Kareem nació Lew Alcindor en Harlem (Nueva York, 1947) y siempre fue un niño diferente. Altísimo, introvertido y con esa pinta de reflexivo que las emblemáticas gafas le dieron siempre en la cancha. Las llevó como consecuencia de una lesión en la córnea sufrida durante un partido universitario. Cuando llegó a la NCAA simplemente arrasó. Tal fue su dominancia (ganó tres títulos nacionales) que basta decir que, a partir de 1967, con él en las canchas, la liga universitaria prohibió los mates. Se hartó de destrozar aros y disputó un «partido del siglo» que batió todos los récords de espectadores, 52.000 en el Astrodome de Houston, e hizo mucho por el deporte: fue el primer partido universitario televisado a escala nacional en EE UU. Cabe recordar que el baloncesto a finales de los 60 estaba dejando de ser un deporte de exhibición para apostadores, un espectáculo minotritario frente al baseball y al fútbol americano, verdaderas religiones originales.

Lew Alcindor llegó a la liga cuando se retiraba el mítico Bill Russel y el segundo año hizo campeón a un equipo recién fundado (el año antes) y que él pasó de banda a conjunto de profesionales. En sus primeros años, Lew leyó la biografía de Malcolm X y se convirtió al Islam. Recibió el nombre que le haría mundialmente famoso, tanto que no hace falta pronunciar el apellido para saber que hablamos de él, y siguió llevando al equipo a marcas imposibles. Pero digamos que Wisconsin no era el ambiente adecuado para sus inquietudes culturales y políticas. Recibió una llamada desde Los Ángeles para unirse a los Lakers, que acababan de perder a Wilt Chamberlain. Lo que sucedió después, los años del «showtime» con Magic Johnson (que le copió con su «baby hook») y sus legendarios enfrentamientos con los Celtics se resumen en seis anillos de campeón (los mismos que Michael Jordan) y un hecho apabullante: Kareem es el máximo anotador de la historia de la NBA, que disputó, con nobleza, hasta los 40 años.

Podría haber seguido metiendo ganchos, pero se dedicó al cine.

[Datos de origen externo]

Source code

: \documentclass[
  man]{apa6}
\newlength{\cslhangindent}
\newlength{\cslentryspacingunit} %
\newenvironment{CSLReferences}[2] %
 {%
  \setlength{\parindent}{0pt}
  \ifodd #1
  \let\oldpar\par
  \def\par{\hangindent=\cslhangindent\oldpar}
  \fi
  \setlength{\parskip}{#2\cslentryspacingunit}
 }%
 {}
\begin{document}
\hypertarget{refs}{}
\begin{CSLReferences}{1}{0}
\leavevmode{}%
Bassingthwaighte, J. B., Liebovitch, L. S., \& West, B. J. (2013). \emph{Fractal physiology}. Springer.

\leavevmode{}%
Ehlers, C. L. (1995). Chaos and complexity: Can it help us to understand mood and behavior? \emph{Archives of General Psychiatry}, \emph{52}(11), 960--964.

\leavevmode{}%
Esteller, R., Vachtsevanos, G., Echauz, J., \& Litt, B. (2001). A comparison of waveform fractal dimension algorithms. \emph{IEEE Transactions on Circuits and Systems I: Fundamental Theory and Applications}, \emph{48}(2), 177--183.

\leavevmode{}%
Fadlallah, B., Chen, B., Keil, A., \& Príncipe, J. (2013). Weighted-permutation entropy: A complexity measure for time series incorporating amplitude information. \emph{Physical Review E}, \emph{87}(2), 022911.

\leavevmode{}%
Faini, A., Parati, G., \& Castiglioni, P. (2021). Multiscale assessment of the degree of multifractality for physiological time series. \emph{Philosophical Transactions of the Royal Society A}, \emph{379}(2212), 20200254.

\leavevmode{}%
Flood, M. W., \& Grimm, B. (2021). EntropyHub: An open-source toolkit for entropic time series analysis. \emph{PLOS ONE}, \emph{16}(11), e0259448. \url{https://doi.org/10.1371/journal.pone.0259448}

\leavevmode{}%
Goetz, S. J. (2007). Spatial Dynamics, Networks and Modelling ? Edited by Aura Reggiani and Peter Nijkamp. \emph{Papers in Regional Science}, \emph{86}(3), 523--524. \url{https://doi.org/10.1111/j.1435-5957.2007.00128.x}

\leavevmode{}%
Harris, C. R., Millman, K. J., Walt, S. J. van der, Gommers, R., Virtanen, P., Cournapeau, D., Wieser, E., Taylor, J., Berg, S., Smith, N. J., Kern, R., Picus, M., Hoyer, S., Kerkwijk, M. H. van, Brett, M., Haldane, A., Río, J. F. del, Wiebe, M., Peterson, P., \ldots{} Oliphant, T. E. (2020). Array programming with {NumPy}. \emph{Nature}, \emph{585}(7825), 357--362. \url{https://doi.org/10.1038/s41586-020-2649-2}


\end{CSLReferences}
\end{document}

En uno de esos delirantes choques de universos, Kareem, practicante de karate y conocedor de la filosofía oriental, protagonizó una película con Bruce Lee, «Juego de la muerte», en la que el personaje del baloncescista es derrotado por su sensibilidad a la luz del sol. No menos delirante fue su cameo en «Aterriza como puedas», en el que un niño le reprocha que, según su padre, «es el mejor», pero que «no defiende hasta que llegan los playoffs». Él se revuelve: «¡He oído esa mierda desde que estoy en la UCLA!». Después, Abdul-Jabbar ha vencido al cáncer y tiene una prescrición médica californiana para fumar marihuana. Incluso publicó un libro sobre el 761st Tank Battalion, una unidad formada por negros que luchó en la Segunda Guerra Mundial. Pero todo el mundo le recordará por su mano elevada hacia el cielo y, el balón rodando en el aire en la parábola perfecta.... y ¡chof!